"I miss the preparation of the mind, getting mentally focused for the race on Sunday," recalls three-time 500cc World Champion Wayne Rainey. Here he concentrates on prerace strategy before the '90 Japanese GP.
When three-time 500cc World Champion Wayne Rainey's brilliant career ended in 1993 he jumped into team management, forming a Yamaha satellite team the following year-too soon, he would later admit. He managed the team through 1998 and later raced go-karts. But it was no substitute for being at the pinnacle of motorcycle racing. And it wasn't the physical sensation of racing, the speed or the absolute exhaustion from exertion.
"I guess I miss the preparation of the mind, getting mentally focused for the race on Sunday," he says. "I really miss that." Spencer concurs: "I liked the preparation." And Mick Doohan, who along with Kevin Schwantz and Rainey defined one of the greatest generations of racing, agrees. "I think that's what it was all about. Riding a bike was just what you did. It was a lot of fun. But when you look back, you took a lot of things for granted when you were doing that. Some of the things were a pain in the ass like anything in any life. But you look back on it and it was all good and you wouldn't have done anything different."
"I liked going on the starting line and ready to race the guys that I needed to beat and looking forward to being able to exert myself in a way that gave me everything," Rainey recalls. "I loved the competition of pushing myself and trying to go out there and be the fast guy no matter what situation we were in. It was the feeling you could get by riding the bike at a certain limit that you could not find in life anywhere else. That was such a satisfying feeling. And once you did that and you had success and you could win-and you could do it week in and week out-that was something that, obviously, it's something that's very difficult for me to explain, because I haven't had to think about it for such a long time.

"Riding a bike was just what you did. It was a lot of fun," remembers multitime World Champion Mick Doohan, shown here chatting with fellow multitime World Champion Wayne Rainey. "But when you look back, you took a lot of things for granted when you were doing that."

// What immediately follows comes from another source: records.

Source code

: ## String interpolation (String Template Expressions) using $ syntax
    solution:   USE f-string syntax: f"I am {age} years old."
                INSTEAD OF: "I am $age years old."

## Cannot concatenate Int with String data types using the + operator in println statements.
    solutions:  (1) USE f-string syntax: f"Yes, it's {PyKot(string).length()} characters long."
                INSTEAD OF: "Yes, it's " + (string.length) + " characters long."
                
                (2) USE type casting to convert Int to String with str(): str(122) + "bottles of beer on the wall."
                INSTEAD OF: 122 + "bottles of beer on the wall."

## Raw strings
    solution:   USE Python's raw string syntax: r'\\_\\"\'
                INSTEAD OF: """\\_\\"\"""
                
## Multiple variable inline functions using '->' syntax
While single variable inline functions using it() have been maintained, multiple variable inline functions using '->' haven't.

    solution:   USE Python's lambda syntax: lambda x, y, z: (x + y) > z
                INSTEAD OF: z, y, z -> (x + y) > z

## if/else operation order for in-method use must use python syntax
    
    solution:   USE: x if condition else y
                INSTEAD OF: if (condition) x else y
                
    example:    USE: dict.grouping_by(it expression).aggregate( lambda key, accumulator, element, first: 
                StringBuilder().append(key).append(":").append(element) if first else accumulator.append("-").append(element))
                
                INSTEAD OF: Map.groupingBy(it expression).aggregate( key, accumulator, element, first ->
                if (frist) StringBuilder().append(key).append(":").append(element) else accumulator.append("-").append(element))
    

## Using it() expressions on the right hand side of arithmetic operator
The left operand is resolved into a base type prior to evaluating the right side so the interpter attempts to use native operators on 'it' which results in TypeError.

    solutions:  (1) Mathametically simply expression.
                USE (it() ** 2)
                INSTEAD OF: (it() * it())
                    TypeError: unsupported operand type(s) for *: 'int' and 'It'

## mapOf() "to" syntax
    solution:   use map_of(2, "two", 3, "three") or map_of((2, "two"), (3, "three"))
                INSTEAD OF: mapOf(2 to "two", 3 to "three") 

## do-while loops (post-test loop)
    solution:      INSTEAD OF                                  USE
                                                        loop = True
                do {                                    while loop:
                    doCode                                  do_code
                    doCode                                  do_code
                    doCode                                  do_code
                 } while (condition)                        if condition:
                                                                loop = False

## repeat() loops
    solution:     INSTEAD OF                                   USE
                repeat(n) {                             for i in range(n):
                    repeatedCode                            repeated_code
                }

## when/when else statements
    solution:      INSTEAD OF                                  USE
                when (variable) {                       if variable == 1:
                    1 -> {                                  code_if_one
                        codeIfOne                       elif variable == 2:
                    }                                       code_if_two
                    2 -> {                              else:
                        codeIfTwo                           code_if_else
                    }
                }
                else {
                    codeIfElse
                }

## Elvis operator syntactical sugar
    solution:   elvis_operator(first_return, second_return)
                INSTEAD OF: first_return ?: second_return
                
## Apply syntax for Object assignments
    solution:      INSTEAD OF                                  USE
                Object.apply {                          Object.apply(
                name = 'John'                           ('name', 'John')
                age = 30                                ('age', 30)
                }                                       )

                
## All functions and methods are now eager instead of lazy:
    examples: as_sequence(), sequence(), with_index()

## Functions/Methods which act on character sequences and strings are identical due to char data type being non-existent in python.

"Once in a while I'll just be driving down the road and I'll have a feeling or a memory of a race, and I can go right to that moment and I'll really miss it at that point," Rainey continues. "But it's something that doesn't happen much to me anymore as it once did. I think every year it's probably a bit less. There was a feeling I could get on the bike that I could get nowhere else that was more of a personal thing with the performance you could get out of yourself. And you always didn't know what the outcome was going to be. You didn't know what was going to happen. And making it happen as it was going on. It was a great thing."

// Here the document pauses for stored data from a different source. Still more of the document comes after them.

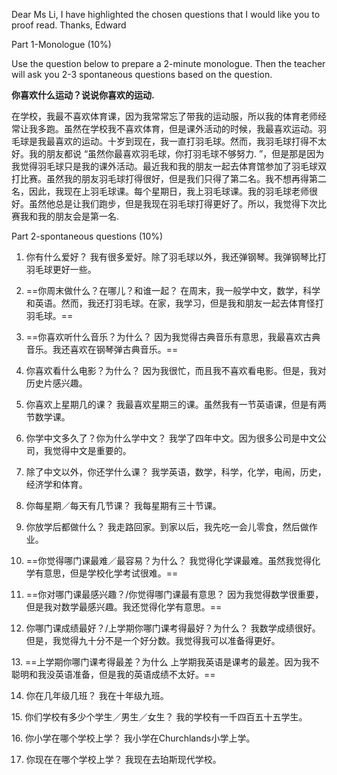 Dear Ms Li,
	I have highlighted the chosen questions that I would like you to proof read.
Thanks, Edward

Part 1-Monologue (10%)

Use the question below to prepare a 2-minute monologue. Then the teacher will ask you 2-3 spontaneous questions based on the question.

**你喜欢什么运动？说说你喜欢的运动.**

在学校，我最不喜欢体育课，因为我常常忘了带我的运动服，所以我的体育老师经常让我多跑。虽然在学校我不喜欢体育，但是课外活动的时候，我最喜欢运动。羽毛球是我最喜欢的运动。十岁到现在，我一直打羽毛球。然而，我羽毛球打得不太好。我的朋友都说 “虽然你最喜欢羽毛球，你打羽毛球不够努力. ”，但是那是因为我觉得羽毛球只是我的课外活动。最近我和我的朋友一起去体育馆参加了羽毛球双打比赛。虽然我的朋友羽毛球打得很好，但是我们只得了第二名。我不想再得第二名，因此，我现在上羽毛球课。每个星期日，我上羽毛球课。我的羽毛球老师很好。虽然他总是让我们跑步，但是我现在羽毛球打得更好了。所以，我觉得下次比赛我和我的朋友会是第一名.

Part 2-spontaneous questions (10%)

1. 你有什么爱好？
	我有很多爱好。除了羽毛球以外，我还弹钢琴。我弹钢琴比打羽毛球更好一些。

2. ==你周末做什么？在哪儿？和谁一起？
	在周末，我一般学中文，数学，科学和英语。然而，我还打羽毛球。在家，我学习，但是我和朋友一起去体育怪打羽毛球。==

3. ==你喜欢听什么音乐？为什么？
	因为我觉得古典音乐有意思，我最喜欢古典音乐。我还喜欢在钢琴弹古典音乐。==

4. 你喜欢看什么电影？为什么？
	因为我很忙，而且我不喜欢看电影。但是，我对历史片感兴趣。

5. 你喜欢上星期几的课？
		我最喜欢星期三的课。虽然我有一节英语课，但是有两节数学课。

6. 你学中文多久了？你为什么学中文？
	我学了四年中文。因为很多公司是中文公司，我觉得中文是重要的。

7. 除了中文以外，你还学什么课？
	我学英语，数学，科学，化学，电闹，历史，经济学和体育。

8. 你每星期／每天有几节课？
	我每星期有三十节课。

9. 你放学后都做什么？
	我走路回家。到家以后，我先吃一会儿零食，然后做作业。

10. ==你觉得哪门课最难／最容易？为什么？
	我觉得化学课最难。虽然我觉得化学有意思，但是学校化学考试很难。==

11. ==你对哪门课最感兴趣？/你觉得哪门课最有意思？
	因为我觉得数学很重要，但是我对数学最感兴趣。我还觉得化学有意思。==

12. 你哪门课成绩最好？/上学期你哪门课考得最好？为什么？
	我数学成绩很好。但是，我觉得九十分不是一个好分数。我觉得我可以准备得更好。

13. ==上学期你哪门课考得最差？为什么
	上学期我英语是课考的最差。因为我不聪明和我没英语准备，但是我的英语成绩不太好。==

14. 你在几年级几班？
	我在十年级九班。

15. 你们学校有多少个学生／男生／女生？
	我的学校有一千四百五十五学生。

16. 你小学在哪个学校上学？
	我小学在Churchlands小学上学。

17. 你现在在哪个学校上学？
	我现在去珀斯现代学校。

As consumed as Rainey was by racing, his public demeanor didn't greatly suffer. He might have seemed distant, but it was only because he was thinking of the next session, the next race, the next test. Not so for Doohan. The Australian, who was cautiously quiet when he arrived in Grand Prix racing, became increasingly prickly as his career progressed. In the time since he was forced to retire following a horrific crash at Jerez in 1999 the five-time 500cc World Champion has mellowed. Journalists who once feared his wrath now find him approachable and, as always, knowledgeable.
"When you're doing it, it's all-consuming; you don't think about anything else," Doo-han says. "You don't think there's anything outside of it. But the more you're away from it, it's a bit like life in general, isn't it?